BREAKING NEWS!
Coronavirus Act 2020 comes into force

The Act sets out proposed emergency legislative measures to address the coronavirus disease (Covid-19) outbreak. The legislation is time-limited for two years, but not all of the measures come into force immediately. Instead, many of the measures can be commenced from area to area and time to time, so as to ensure that the need to protect the public’s health can be aligned with the need to safeguard individuals’ rights. These measures can subsequently be suspended and then later reactivated, if circumstances permit.

The Coronavirus Act has received Royal Assent and has come into force.

The Act sets out proposed emergency legislative measures to address the coronavirus disease (Covid-19) outbreak. The legislation is time-limited for two years, but not all of the measures come into force immediately. Instead, many of the measures can be commenced from area to area and time to time, so as to ensure that the need to protect the public’s health can be aligned with the need to safeguard individuals’ rights. These measures can subsequently be suspended and then later reactivated, if circumstances permit.

The Act contains two key measures which will impact directly on mainstream employment.

1. Emergency Volunteers
Sections 8 and 9, together with Schedule 7, introduce a new form of unpaid statutory leave, for emergency volunteers and powers to establish a compensation scheme to compensate for some loss of earnings and expenses incurred by volunteers.

These measures are designed to enable relevant appropriate authorities (local authorities and relevant health and social care bodies) to maximise the pool of volunteers that they can draw on to fill capacity gaps by addressing two primary deterrents to participation: risk to employment and employment rights, and loss of income.

2. Statutory Sick Pay
Sections 39 and 40 allow for amendments to the current Statutory Sick Pay system as it does not provide the flexibility required for the response to managing and mitigating the effects of a Covid-19 pandemic.

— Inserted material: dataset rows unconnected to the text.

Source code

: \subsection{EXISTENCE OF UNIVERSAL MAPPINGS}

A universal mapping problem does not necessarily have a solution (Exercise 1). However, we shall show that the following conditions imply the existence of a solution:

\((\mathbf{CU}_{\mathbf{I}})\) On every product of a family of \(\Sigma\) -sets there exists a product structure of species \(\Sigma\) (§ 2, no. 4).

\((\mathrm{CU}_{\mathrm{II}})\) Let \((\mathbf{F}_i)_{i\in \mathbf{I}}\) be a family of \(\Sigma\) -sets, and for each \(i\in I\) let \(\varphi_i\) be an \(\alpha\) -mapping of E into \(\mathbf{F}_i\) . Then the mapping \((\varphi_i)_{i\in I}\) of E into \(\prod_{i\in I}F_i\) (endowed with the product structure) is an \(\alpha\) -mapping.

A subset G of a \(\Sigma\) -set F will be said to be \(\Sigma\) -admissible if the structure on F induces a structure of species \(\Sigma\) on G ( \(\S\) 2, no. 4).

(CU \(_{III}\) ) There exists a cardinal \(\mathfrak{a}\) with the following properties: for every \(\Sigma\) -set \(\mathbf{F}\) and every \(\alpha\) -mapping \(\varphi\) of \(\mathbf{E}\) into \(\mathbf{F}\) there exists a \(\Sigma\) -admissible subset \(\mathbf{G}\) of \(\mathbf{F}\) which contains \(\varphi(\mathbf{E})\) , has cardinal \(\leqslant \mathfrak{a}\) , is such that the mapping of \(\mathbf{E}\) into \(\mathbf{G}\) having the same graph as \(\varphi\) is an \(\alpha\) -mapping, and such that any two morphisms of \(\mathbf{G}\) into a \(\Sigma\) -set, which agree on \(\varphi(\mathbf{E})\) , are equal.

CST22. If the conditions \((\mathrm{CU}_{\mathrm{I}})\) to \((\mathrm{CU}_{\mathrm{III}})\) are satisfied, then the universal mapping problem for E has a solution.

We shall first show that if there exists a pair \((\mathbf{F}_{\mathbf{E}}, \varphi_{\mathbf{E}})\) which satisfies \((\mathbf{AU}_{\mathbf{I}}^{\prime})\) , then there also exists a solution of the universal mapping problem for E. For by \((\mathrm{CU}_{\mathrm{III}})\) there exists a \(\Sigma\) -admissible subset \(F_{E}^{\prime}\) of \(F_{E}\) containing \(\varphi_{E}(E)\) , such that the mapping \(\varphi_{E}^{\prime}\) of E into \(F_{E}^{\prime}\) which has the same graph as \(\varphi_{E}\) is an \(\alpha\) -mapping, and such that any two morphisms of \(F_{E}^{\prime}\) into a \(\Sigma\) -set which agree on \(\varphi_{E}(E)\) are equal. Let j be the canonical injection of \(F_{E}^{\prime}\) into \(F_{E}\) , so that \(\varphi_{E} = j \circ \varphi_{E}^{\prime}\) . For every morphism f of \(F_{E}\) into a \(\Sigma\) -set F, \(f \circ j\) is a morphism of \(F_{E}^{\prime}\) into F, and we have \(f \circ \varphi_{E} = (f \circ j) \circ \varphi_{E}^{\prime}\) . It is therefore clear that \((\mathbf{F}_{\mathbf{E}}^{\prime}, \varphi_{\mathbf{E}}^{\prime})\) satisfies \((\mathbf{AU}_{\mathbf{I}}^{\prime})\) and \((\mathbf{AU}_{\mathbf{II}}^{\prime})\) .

Under Section 39, the Secretary of State is given the power to make regulations regarding the recovery from HMRC of additional payments of SSP by certain employers for absences related to Covid-19 so that the relevant employers are supported in a period when their payments of SSP are likely to escalate.

Section 40 allows for the Secretary of State to make regulations to temporarily suspend the three waiting days rule for those employees who are absent from work due to Covid-19, meaning that SSP is payable from day one.